I think the fastest way to convince yourself that Perl is obsolete is to try to hire for good Perl programmers. It's a fine language if you treat it well, but it's going the way of COBOL.
It's not _that_ hard to hire good Perl programmers. Maybe it depends on they scale you need to hire for, but I've been involved in the hiring process for a couple of Perl positions and I've seen lots of really strong candidates.
I'm not really sure why you can't hire a Ruby or Python programmer, if they are open minded about it, and train them. There's not that much actually different, compared to some other languages. In fact, I think the only major things you would need to teach them that they couldn't easily find from the docs would be about how context works, and references (references to a lesser degree, just make sure they get how they are used in complex data structures).

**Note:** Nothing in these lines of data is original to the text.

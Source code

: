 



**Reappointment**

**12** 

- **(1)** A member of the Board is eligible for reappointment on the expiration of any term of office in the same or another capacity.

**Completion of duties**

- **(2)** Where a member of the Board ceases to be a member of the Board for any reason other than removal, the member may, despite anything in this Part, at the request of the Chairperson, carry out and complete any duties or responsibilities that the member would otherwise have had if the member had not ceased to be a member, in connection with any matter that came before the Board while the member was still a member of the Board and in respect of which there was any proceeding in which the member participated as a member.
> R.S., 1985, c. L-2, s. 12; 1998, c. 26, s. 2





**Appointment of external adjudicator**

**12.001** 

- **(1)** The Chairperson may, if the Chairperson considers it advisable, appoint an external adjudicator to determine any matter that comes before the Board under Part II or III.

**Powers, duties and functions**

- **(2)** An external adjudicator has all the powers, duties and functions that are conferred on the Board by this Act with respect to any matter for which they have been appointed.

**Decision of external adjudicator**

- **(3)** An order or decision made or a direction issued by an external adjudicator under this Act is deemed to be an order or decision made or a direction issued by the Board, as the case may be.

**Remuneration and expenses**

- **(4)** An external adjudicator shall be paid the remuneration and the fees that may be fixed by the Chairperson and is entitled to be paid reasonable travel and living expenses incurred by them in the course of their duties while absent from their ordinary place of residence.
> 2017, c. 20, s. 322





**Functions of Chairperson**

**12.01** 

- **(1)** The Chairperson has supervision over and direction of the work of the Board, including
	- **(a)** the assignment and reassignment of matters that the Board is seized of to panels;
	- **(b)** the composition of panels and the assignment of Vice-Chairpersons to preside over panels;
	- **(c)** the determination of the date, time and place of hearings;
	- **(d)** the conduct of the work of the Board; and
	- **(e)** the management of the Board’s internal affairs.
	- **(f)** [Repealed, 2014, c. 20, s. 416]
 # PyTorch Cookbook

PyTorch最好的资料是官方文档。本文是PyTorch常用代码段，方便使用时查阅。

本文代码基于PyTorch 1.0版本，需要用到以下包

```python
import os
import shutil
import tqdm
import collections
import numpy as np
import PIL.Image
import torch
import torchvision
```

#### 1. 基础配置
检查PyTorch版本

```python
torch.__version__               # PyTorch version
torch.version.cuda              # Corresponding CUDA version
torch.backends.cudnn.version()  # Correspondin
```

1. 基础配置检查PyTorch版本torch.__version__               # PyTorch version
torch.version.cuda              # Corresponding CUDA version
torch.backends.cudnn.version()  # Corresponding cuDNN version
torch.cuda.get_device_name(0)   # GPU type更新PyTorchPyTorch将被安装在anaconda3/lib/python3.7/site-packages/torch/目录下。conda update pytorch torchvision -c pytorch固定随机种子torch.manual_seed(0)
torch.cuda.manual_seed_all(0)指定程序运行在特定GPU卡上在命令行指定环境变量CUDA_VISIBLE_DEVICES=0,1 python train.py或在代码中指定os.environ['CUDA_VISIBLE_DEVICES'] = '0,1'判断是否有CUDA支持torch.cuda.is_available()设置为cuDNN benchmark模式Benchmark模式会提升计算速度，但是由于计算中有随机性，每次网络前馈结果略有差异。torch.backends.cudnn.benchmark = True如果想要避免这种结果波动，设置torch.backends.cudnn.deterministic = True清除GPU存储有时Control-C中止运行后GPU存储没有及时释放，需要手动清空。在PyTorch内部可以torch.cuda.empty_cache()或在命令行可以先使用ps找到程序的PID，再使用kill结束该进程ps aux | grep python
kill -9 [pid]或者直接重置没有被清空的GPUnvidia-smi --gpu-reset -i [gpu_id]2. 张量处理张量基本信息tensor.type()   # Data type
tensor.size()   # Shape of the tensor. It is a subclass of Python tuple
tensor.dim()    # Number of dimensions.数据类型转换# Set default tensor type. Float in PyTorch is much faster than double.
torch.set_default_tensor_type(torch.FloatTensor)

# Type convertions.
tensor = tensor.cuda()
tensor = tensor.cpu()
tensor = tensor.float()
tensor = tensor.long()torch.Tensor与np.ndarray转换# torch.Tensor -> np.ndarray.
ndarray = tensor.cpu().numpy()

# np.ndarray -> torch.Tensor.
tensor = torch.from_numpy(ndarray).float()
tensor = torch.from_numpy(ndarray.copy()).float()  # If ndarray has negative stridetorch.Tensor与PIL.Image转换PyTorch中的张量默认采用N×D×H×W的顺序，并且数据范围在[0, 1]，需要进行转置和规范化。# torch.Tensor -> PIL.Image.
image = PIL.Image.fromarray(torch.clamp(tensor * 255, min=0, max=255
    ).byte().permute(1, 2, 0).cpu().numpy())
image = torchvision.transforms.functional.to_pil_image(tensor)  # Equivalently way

> I'm not really sure why you can't hire a Ruby or Python programmer
Yeah, sure, hire a Ruby/Python programmer ... and try to trick them about the language they're going to be using by being vague about it in the job posting and initial conversations until they got really interested?
Been there, done that. It was a stopgap measure that sort of worked and it wasn't that much fun.
No, just advertise appropriately. Some people don't apply because they don't want to use the language, others don't apply because they expect you to require skill in that specific language. Something along the lines of "Knowledge of Perl or equivalent dynamic language strongly suggested."